| Your task |
Word for word, restate the lines from the one holding "Once Core 0" through the end of the data below, including both endpoints and nothing more.

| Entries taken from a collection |
- Opening Delimiter -
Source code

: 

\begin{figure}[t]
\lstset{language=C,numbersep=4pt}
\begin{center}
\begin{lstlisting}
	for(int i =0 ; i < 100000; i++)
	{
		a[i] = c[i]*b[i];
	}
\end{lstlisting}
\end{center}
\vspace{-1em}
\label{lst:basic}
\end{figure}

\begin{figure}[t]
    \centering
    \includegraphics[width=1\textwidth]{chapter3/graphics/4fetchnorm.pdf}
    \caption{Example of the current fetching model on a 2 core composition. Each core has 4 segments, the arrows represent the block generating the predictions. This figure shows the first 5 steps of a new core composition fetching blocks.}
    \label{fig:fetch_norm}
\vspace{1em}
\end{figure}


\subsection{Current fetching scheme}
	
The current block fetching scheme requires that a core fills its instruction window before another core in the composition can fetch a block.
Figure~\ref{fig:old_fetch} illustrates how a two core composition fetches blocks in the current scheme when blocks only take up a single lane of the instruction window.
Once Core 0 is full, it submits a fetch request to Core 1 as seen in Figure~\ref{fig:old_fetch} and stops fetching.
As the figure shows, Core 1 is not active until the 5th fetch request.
- Closing Delimiter -
| Your response |
Once Core 0 is full, it submits a fetch request to Core 1 as seen in Figure~\ref{fig:old_fetch} and stops fetching.
As the figure shows, Core 1 is not active until the 5th fetch request.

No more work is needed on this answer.